### TASK DIRECTIONS
Copy out, unchanged, every line from the start of the records to the line that contains "Lora Italic 20px", and stop there.

*** Opening RECORDS SUPPLIED ***

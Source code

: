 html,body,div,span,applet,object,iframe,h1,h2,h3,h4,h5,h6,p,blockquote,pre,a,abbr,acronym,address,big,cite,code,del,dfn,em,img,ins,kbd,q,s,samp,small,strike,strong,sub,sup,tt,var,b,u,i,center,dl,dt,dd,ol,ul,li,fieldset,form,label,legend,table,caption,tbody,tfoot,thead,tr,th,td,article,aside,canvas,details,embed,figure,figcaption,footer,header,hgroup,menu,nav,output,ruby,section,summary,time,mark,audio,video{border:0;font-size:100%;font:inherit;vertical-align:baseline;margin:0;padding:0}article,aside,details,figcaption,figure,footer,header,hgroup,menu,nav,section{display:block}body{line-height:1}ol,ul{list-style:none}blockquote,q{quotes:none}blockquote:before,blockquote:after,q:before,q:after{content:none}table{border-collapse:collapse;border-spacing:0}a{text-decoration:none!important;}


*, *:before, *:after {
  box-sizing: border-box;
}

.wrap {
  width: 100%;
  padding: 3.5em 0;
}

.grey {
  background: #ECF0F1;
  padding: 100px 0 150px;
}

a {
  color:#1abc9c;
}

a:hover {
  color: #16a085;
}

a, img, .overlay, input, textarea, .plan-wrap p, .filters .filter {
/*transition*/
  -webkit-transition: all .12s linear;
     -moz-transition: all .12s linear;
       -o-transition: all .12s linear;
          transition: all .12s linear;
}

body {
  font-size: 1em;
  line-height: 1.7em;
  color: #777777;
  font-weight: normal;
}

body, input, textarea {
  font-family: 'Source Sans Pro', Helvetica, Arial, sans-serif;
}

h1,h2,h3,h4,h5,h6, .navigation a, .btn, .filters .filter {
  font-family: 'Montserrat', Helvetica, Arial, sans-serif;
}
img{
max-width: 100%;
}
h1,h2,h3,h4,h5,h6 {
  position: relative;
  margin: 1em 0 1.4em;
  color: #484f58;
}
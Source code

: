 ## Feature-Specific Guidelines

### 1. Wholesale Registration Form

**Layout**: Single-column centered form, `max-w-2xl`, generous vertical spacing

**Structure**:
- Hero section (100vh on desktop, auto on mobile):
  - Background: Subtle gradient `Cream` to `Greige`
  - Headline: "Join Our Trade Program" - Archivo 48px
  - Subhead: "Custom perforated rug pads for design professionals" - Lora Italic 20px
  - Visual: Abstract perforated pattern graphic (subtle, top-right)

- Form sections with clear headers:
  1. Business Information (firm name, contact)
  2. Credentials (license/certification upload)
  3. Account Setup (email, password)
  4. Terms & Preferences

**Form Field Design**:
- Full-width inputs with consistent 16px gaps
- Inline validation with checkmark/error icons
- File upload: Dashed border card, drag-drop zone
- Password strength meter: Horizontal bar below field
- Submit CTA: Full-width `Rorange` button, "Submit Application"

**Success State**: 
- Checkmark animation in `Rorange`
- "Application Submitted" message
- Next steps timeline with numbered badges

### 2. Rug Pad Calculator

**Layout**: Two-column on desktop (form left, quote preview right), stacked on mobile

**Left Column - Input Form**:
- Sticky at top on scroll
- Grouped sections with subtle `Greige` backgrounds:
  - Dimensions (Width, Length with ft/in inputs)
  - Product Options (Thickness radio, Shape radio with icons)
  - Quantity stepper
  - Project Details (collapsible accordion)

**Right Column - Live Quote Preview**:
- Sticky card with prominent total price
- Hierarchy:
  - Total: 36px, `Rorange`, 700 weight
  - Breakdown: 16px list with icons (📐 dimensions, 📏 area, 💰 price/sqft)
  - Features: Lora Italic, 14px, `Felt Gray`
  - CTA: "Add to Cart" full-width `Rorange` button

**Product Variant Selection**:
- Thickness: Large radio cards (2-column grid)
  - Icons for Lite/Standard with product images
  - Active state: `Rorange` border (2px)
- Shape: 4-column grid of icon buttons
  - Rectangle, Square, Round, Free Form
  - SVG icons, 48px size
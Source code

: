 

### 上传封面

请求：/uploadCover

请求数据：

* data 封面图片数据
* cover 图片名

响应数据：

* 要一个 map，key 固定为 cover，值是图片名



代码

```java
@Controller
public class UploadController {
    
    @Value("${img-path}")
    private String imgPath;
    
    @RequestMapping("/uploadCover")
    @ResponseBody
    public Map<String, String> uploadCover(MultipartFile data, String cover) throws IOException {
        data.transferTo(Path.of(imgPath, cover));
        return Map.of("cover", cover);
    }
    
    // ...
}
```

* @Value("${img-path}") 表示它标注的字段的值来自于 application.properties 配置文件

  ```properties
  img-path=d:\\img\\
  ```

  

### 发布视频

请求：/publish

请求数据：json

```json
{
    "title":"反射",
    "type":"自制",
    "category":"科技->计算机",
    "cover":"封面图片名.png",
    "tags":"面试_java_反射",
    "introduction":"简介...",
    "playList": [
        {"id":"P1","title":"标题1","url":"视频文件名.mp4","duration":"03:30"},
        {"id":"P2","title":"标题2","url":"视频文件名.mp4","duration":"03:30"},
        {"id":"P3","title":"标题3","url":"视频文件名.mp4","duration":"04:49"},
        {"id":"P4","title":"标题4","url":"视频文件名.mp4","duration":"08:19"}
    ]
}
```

*** Closing RECORDS SUPPLIED ***

### FINISHED TASK
Source code

: html,body,div,span,applet,object,iframe,h1,h2,h3,h4,h5,h6,p,blockquote,pre,a,abbr,acronym,address,big,cite,code,del,dfn,em,img,ins,kbd,q,s,samp,small,strike,strong,sub,sup,tt,var,b,u,i,center,dl,dt,dd,ol,ul,li,fieldset,form,label,legend,table,caption,tbody,tfoot,thead,tr,th,td,article,aside,canvas,details,embed,figure,figcaption,footer,header,hgroup,menu,nav,output,ruby,section,summary,time,mark,audio,video{border:0;font-size:100%;font:inherit;vertical-align:baseline;margin:0;padding:0}article,aside,details,figcaption,figure,footer,header,hgroup,menu,nav,section{display:block}body{line-height:1}ol,ul{list-style:none}blockquote,q{quotes:none}blockquote:before,blockquote:after,q:before,q:after{content:none}table{border-collapse:collapse;border-spacing:0}a{text-decoration:none!important;}


*, *:before, *:after {
  box-sizing: border-box;
}

.wrap {
  width: 100%;
  padding: 3.5em 0;
}

.grey {
  background: #ECF0F1;
  padding: 100px 0 150px;
}

a {
  color:#1abc9c;
}

a:hover {
  color: #16a085;
}

a, img, .overlay, input, textarea, .plan-wrap p, .filters .filter {
/*transition*/
  -webkit-transition: all .12s linear;
     -moz-transition: all .12s linear;
       -o-transition: all .12s linear;
          transition: all .12s linear;
}

body {
  font-size: 1em;
  line-height: 1.7em;
  color: #777777;
  font-weight: normal;
}

body, input, textarea {
  font-family: 'Source Sans Pro', Helvetica, Arial, sans-serif;
}

h1,h2,h3,h4,h5,h6, .navigation a, .btn, .filters .filter {
  font-family: 'Montserrat', Helvetica, Arial, sans-serif;
}
img{
max-width: 100%;
}
h1,h2,h3,h4,h5,h6 {
  position: relative;
  margin: 1em 0 1.4em;
  color: #484f58;
}
Source code

: ## Feature-Specific Guidelines

### 1. Wholesale Registration Form

**Layout**: Single-column centered form, `max-w-2xl`, generous vertical spacing

**Structure**:
- Hero section (100vh on desktop, auto on mobile):
  - Background: Subtle gradient `Cream` to `Greige`
  - Headline: "Join Our Trade Program" - Archivo 48px
  - Subhead: "Custom perforated rug pads for design professionals" - Lora Italic 20px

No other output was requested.